Chapter six of the Specific Relief Act 1877 deals with the declaratory decree. Section 42 provides that “any person entitled to any legal character, or to any right as to any property, may institute a suit against any person denying or interested to deny, his title to such character or right, and the court may in its discretion make therein declaration that he is so entitled, and the plaintiff need not in such suit ask for any further relief”.
Bar to such declaration:
Provided that no court shall make any such declaration where the plaintiff, being able to seek further relief than a mere declaration of title, omits to do so.
The object of S. 42 is merely to perpetuate and strengthen testimony regarding the title of the plaintiff so that adverse attack on it may not weaken it. Section 42 gives a remedy to a person against all persons who not only claim an interest adverse to his interest, but also against all those who may do so and it is intended that all such claim may once and for all be determined in one suit. The object of S. 42 is to express in definite terms the kind of cases in which the specific relief of a declaration of right apart from all further relief, may be granted. At the same time care has to be taken to avoid multiplicity of suits and to prevent a person getting a declaration of right in one suit, and immediately after, the remedy available in the other. This is clear from the provision of S. 42 which refers to the status of plaintiff at the time of filing of suits.
The applicability of the section and maintainability of suit is to be determined on the state of affairs which were prevalent on the date of institution of the suit and not on the date of the decree passed. Section 42 contemplates the following conditions.
- That the plaintiff is entitled.
a. To any legal character.
b. To any right as to any property; and
2. That the defendant is a person who denied or is interested in denying his title to such character or right. If these conditions are satisfied, the plaintiff need not ask for any further relief than a mere declaration, but the court shall not make any such declaration if he, being able to seek further relief than a mere declaration of title, omits to do so.
Breach of contract:
A suit based on breach of contract would give rise only two relief i.e., damages or specific performance. Suit for declaration and consequential relief for injunction was barred by provisions of s. 21 and 42 SRA.
Declaration as to entitlement to money:
A party entitled to money from other party cannot seek declaration simpliciter in a suit as it would not relate to legal character or interest in property and would not fall within ambit of S. 42. The proper remedy for such party would be to file a suit for money decree instead of filing suit for declaration decree.
Person entitled to legal character:
U/S 42 a person can come to court for the declaratory relief with regard to his legal character or any right to property. Relief u/s 42 is provided to safeguard right to plaintiff’s own legal character or property and not to right of third party. Plaintiff, for seeking such declaration ought to establish entitlement to any legal character or right to property or any alleged denial by defendant.

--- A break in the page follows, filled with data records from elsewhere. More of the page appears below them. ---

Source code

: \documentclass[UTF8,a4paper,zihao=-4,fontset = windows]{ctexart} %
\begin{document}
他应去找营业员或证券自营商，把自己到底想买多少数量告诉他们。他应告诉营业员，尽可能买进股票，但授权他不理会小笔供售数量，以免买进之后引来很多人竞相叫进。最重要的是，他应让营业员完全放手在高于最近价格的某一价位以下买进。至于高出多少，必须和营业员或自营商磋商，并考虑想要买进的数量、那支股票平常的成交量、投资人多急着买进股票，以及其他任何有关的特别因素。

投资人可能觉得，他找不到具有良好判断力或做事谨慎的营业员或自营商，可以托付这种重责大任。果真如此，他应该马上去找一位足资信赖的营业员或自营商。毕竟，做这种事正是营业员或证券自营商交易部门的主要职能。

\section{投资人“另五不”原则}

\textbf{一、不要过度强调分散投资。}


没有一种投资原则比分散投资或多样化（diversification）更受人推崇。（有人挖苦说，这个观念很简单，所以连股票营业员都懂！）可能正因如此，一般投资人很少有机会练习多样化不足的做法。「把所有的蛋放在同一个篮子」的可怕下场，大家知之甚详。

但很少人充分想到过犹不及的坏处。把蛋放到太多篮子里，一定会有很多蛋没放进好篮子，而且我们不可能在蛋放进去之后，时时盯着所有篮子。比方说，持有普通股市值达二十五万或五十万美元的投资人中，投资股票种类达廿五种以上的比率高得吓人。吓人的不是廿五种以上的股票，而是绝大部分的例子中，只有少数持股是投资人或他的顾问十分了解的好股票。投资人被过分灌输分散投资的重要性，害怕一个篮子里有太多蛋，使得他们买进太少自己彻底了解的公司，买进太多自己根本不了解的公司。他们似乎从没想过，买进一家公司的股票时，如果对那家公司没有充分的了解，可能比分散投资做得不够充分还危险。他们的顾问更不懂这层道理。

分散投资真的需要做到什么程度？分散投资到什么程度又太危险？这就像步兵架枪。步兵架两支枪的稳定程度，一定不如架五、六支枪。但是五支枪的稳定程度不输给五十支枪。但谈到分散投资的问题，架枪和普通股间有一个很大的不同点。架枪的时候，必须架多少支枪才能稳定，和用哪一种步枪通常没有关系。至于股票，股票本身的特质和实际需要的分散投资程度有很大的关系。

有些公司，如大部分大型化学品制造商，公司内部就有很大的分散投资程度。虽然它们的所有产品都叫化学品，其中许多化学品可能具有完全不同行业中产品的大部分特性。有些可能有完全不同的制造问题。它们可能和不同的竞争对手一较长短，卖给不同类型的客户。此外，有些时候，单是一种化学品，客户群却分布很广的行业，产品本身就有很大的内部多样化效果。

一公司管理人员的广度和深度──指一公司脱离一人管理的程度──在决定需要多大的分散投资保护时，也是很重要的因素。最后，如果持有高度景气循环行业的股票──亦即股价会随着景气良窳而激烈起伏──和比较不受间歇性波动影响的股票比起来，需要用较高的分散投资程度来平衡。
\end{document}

Requirement of s.42 is the existence of legal character or a legal right. Where a suit was not based on legal character or legal right, discretionary relief of declaration could not be granted. Suit u/s 42 can be filed only in case of adverse order affecting right to property, status or character. Suit in absence of adverse order would not be competent.
Legal character is conferred by law and not by contract:
The expression legal character or status denotes a character or status conferred by law and not one created by contract. It is conferred by law on an individual or a number of individuals, viewed as a unit of society, and not shared by the generality of the community but only be individuals, placed in same category of character. The character itself must be conferred by law on person viewed from the stand point of membership of the community. The status or character is not a creature of contract but of law. Indeed, in most cases one cannot contract out of the status with which the law clothes one. For example, a minor cannot contract out of the status to contract into majority, nor can one who has attained majority under law, contract himself into minority.
Right to property:
The word property refers to all objects whether moveable or immovable, may be tangible or may be intangible one, as for instance, patents, copyright, trademarks or rights to franchise, right of fishery, rights of ferry hats, and the line. Money is also property.
Where plaintiff was found to have exclusive right to the property in question while the defendant had no right, title or interest therein, plaintiff was entitled to declaration and injunction with regard to property in question and her suit was decreed.
Further and consequential relief:
Proviso to S. 42 places a limitation on plaintiff to ask for further relief where such relief flows directly from the declaration sought by him. The object of the proviso to s. 42 is to prevent a multiplicity of suits by preventing a person from getting a mere declaration of right in one suit and then later on seeking the remedy without which the declaration would be useless. The further relief referred to in the proviso must be a relief flowing directly and necessarily from the declaration sought and a relief appropriate to and necessarily consequent on the right or title asserted. The declaratory suit with regard to immoveable property is not maintainable if plaintiff does not seek consequential relief to which he is entitled.
Further relief available, but not asked for:
The court will not make a declaration of title where the plaintiff, being able to seek further relief than a mere declaration omits to do so. It follows that a court will not grant a declaration if the real object is to get declaration which will enable plaintiff thereafter to seek a further relief.